Enregistrements antérieurs par l’EUIPO
Les enregistrements similaires, cités par la requérante, point 4, ne sauraient conduire à un résultat différent.
Même si l’Office convient qu’il doit s’efforcer d’assurer la cohérence et appliquer les mêmes critères à l’examen des marques, il s’ensuit que le principe d’égalité de traitement et de bonne administration doit être concilié avec le respect de la légalité. Une personne qui dépose une demande d’enregistrement d’un signe en tant que marque ne saurait invoquer, à son profit et pour obtenir une décision identique, un acte éventuellement illégal commis au profit d’un tiers (10/03/2011, C-51/10 P, 1000, EU:C:2011:139, § 76).
Les décisions concernant l’enregistrement d’un signe en tant que marque de l’Union européenne que l’Office est appelé à prendre en vertu du RMCUE sont adoptées dans l’exercice de compétences liées et ne relèvent pas d’un pouvoir discrétionnaire. En conséquence, la légalité des décisions de l’Office doit être appréciée uniquement sur le fondement de ce règlement, tel qu’interprété par la jurisprudence de l’Union, et non sur la base d’une pratique décisionnelle antérieure de l’Office (15/09/2005, C-37/03 P, BioID, EU:C:2005:547, § 47).
En outre, les pratiques du marché, les langues et les pratiques d’enregistrement évoluent avec le temps et certaines des marques citées peuvent, par conséquent, avoir été acceptées car elles étaient considérées comme enregistrables au moment de la demande, ce qui, cependant, pourrait ne plus être le cas aujourd’hui. De plus, lorsque des marques sont en fait enregistrées contra legem, un système est en place pour traiter de tels cas, à savoir celui des procédures de nullité.
En tout état de cause, certaines des marques citées diffèrent significativement de la marque demandée en ce qu’elles sont combinées différemment, ou qu’elles sont enregistrées pour une liste de produits et services différente, ce qui leur confère des concepts très différents.
IV. Conclusion
Pour les raisons susmentionnées, et en vertu de l’article 7, paragraphe 1, sous b), et de l’article 7, paragraphe 2, du RMCUE, la demande de marque de l’Union européenne n° 019138963 est par la présente rejetée.

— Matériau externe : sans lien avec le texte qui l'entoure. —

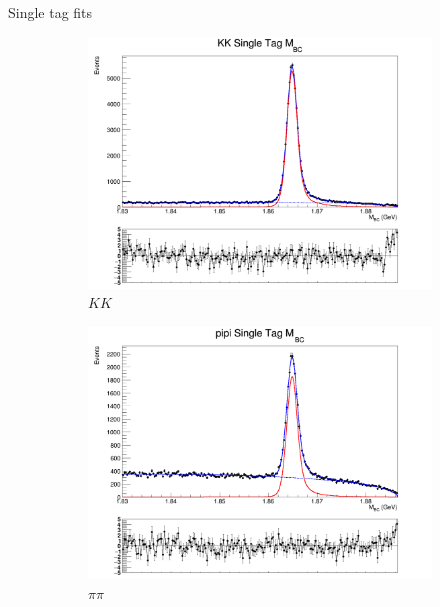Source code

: \documentclass{beamer}
\begin{document}
\begin{frame}{Single tag fits}
  \begin{figure}
    \centering
    \begin{subfigure}{0.33\textwidth}
      \centering
      \includegraphics[width=1.0\textwidth]{Plots/KK_SingleTag_MBC_Plot.png}
      \caption{$KK$}
    \end{subfigure}%
    \begin{subfigure}{0.33\textwidth}
      \centering
      \includegraphics[width=1.0\textwidth]{Plots/pipi_SingleTag_MBC_Plot.png}
      \caption{$\pi\pi$}
    \end{subfigure}
    \begin{subfigure}{0.33\textwidth}
      \centering

\end{subfigure}
\end{figure}
\end{frame}
\end{document}
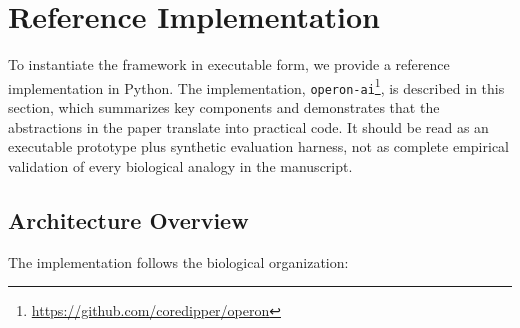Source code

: \section{Reference Implementation}

To instantiate the framework in executable form, we provide a reference implementation in Python.
The implementation, \texttt{operon-ai}\footnote{\url{https://github.com/coredipper/operon}}, is described in this section,
which summarizes key components and demonstrates that the abstractions in the paper translate into practical code.
It should be read as an executable prototype plus synthetic evaluation harness, not as complete empirical
validation of every biological analogy in the manuscript.

\subsection{Architecture Overview}

The implementation follows the biological organization:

Conformément à l’article 67 du RMCUE, vous avez le droit de former un recours contre la présente décision. Conformément à l’article 68 du RMCUE, l’acte de recours doit être déposé par écrit auprès de l’Office dans un délai de deux mois à compter de la date de notification de la présente décision. Il doit être déposé dans la langue de la procédure dans laquelle la décision faisant l’objet du recours a été rendue. En outre, un mémoire exposant les motifs du recours doit être déposé dans un délai de quatre mois à compter de la même date. L’acte de recours n’est réputé déposé qu’après paiement de la taxe de recours de 720 EUR.